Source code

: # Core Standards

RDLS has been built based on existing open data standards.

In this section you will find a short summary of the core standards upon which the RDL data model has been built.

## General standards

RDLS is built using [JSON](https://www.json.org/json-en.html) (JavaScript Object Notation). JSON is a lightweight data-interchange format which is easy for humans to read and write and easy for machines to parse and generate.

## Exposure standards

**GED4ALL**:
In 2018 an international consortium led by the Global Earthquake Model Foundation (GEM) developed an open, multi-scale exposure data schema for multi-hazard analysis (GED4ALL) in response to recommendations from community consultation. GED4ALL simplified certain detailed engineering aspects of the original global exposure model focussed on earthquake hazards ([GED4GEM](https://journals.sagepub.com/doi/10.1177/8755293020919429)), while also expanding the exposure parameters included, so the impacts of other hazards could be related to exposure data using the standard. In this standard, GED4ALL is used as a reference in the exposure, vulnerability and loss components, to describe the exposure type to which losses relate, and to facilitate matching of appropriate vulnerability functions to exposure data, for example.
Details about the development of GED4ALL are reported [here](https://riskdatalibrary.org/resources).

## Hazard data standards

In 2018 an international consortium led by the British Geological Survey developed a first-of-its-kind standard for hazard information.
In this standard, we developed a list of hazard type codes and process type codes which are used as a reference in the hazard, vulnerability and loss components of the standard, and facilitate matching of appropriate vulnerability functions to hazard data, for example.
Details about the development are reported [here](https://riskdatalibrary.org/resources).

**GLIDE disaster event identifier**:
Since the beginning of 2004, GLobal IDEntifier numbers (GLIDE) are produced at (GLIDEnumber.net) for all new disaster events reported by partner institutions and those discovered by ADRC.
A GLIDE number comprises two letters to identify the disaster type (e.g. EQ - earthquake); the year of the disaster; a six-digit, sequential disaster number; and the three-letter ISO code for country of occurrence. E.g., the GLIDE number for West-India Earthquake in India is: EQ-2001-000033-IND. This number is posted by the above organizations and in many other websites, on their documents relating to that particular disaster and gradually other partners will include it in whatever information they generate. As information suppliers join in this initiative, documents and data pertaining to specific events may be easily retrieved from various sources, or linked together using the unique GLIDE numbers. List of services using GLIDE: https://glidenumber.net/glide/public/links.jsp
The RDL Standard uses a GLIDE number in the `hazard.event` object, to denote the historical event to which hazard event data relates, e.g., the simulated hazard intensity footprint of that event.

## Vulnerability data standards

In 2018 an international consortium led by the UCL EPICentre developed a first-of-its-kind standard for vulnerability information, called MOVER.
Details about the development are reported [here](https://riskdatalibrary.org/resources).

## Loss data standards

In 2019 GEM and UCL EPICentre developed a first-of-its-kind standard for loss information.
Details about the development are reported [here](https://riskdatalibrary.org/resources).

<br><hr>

******************************

**What the task asks**
Word for word, write out the data.

**Result**
Source code

: # Core Standards

RDLS has been built based on existing open data standards.

In this section you will find a short summary of the core standards upon which the RDL data model has been built.

## General standards

RDLS is built using [JSON](https://www.json.org/json-en.html) (JavaScript Object Notation). JSON is a lightweight data-interchange format which is easy for humans to read and write and easy for machines to parse and generate.

## Exposure standards

**GED4ALL**:
In 2018 an international consortium led by the Global Earthquake Model Foundation (GEM) developed an open, multi-scale exposure data schema for multi-hazard analysis (GED4ALL) in response to recommendations from community consultation. GED4ALL simplified certain detailed engineering aspects of the original global exposure model focussed on earthquake hazards ([GED4GEM](https://journals.sagepub.com/doi/10.1177/8755293020919429)), while also expanding the exposure parameters included, so the impacts of other hazards could be related to exposure data using the standard. In this standard, GED4ALL is used as a reference in the exposure, vulnerability and loss components, to describe the exposure type to which losses relate, and to facilitate matching of appropriate vulnerability functions to exposure data, for example.
Details about the development of GED4ALL are reported [here](https://riskdatalibrary.org/resources).

## Hazard data standards

In 2018 an international consortium led by the British Geological Survey developed a first-of-its-kind standard for hazard information.
In this standard, we developed a list of hazard type codes and process type codes which are used as a reference in the hazard, vulnerability and loss components of the standard, and facilitate matching of appropriate vulnerability functions to hazard data, for example.
Details about the development are reported [here](https://riskdatalibrary.org/resources).

**GLIDE disaster event identifier**:
Since the beginning of 2004, GLobal IDEntifier numbers (GLIDE) are produced at (GLIDEnumber.net) for all new disaster events reported by partner institutions and those discovered by ADRC.
A GLIDE number comprises two letters to identify the disaster type (e.g. EQ - earthquake); the year of the disaster; a six-digit, sequential disaster number; and the three-letter ISO code for country of occurrence. E.g., the GLIDE number for West-India Earthquake in India is: EQ-2001-000033-IND. This number is posted by the above organizations and in many other websites, on their documents relating to that particular disaster and gradually other partners will include it in whatever information they generate. As information suppliers join in this initiative, documents and data pertaining to specific events may be easily retrieved from various sources, or linked together using the unique GLIDE numbers. List of services using GLIDE: https://glidenumber.net/glide/public/links.jsp
The RDL Standard uses a GLIDE number in the `hazard.event` object, to denote the historical event to which hazard event data relates, e.g., the simulated hazard intensity footprint of that event.

## Vulnerability data standards

In 2018 an international consortium led by the UCL EPICentre developed a first-of-its-kind standard for vulnerability information, called MOVER.
Details about the development are reported [here](https://riskdatalibrary.org/resources).

## Loss data standards

In 2019 GEM and UCL EPICentre developed a first-of-its-kind standard for loss information.
Details about the development are reported [here](https://riskdatalibrary.org/resources).

<br><hr>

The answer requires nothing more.